Phillip Glass Piano Etudes- I recently purchased the sheet music to the complete set of these and each one is not only playable by most folks but also incredibly harmonically interesting. They are also extraordinarily meditative to play and to listen to. I find a lot of peace in the repetition of patterns and themes and find inspiration in the way they evolve through each movement.
[Read our Jeremiah Chiu & Marta Sofia Honer interview]
If you enjoyed this Bryan Perri interview and would like to know more, visit his official homepage. He is also on Instagram, and twitter.
Where does the impulse to create something come from for you? What role do often-quoted sources of inspiration like dreams, other forms of art, personal relationships, politics etc play?
It happens for me during moments of unintentional contemplation. When my mind is simple and “clean”. Something materializes in a strangely concrete way. Sometimes it is a very clear idea, sometimes it is a fragment of a direction to go. Either way- I begin to explore it. I would call it a waking dream.

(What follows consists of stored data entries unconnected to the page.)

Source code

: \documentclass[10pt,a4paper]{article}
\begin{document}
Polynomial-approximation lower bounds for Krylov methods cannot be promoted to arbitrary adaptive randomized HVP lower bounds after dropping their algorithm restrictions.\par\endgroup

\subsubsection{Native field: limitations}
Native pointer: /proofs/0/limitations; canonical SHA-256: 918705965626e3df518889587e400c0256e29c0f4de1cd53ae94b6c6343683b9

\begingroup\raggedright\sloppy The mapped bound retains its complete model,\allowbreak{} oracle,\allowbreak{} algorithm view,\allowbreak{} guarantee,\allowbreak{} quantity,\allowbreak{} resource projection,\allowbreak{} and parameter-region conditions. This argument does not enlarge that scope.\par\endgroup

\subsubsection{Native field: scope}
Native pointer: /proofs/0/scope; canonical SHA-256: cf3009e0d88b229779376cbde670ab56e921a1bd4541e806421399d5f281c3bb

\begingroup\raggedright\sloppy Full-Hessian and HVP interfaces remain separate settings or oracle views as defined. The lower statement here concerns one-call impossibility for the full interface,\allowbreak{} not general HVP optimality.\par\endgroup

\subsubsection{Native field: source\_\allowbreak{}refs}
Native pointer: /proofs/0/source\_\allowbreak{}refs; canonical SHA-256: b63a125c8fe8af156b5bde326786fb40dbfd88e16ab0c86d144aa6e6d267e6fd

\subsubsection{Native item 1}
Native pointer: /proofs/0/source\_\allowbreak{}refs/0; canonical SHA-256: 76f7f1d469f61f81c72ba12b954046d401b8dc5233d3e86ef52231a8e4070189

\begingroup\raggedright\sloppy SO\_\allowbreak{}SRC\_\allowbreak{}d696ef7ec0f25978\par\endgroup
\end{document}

I take in as much art as possible from as many mediums as possible. I have to be careful. If in any way I become aware that I am “receiving” the art in order to make my own, any ideas that come from that tended to be somehow tainted. I do my best to get out of my own way to become generally inspired by what others have created.
Personal relationships and past traumas play a massive part in my writing. Every piece I write tells a story. I feel a piece is most successful when others are able to see their own “story” in whatever emotional journey I try to convey.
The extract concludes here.